Whenever a line below mentions the word "человечески", that line should be copied.

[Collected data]
════

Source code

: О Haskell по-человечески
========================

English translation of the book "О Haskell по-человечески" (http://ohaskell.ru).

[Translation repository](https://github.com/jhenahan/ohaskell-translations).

════

### Answer below:
: О Haskell по-человечески
English translation of the book "О Haskell по-человечески" (http://ohaskell.ru).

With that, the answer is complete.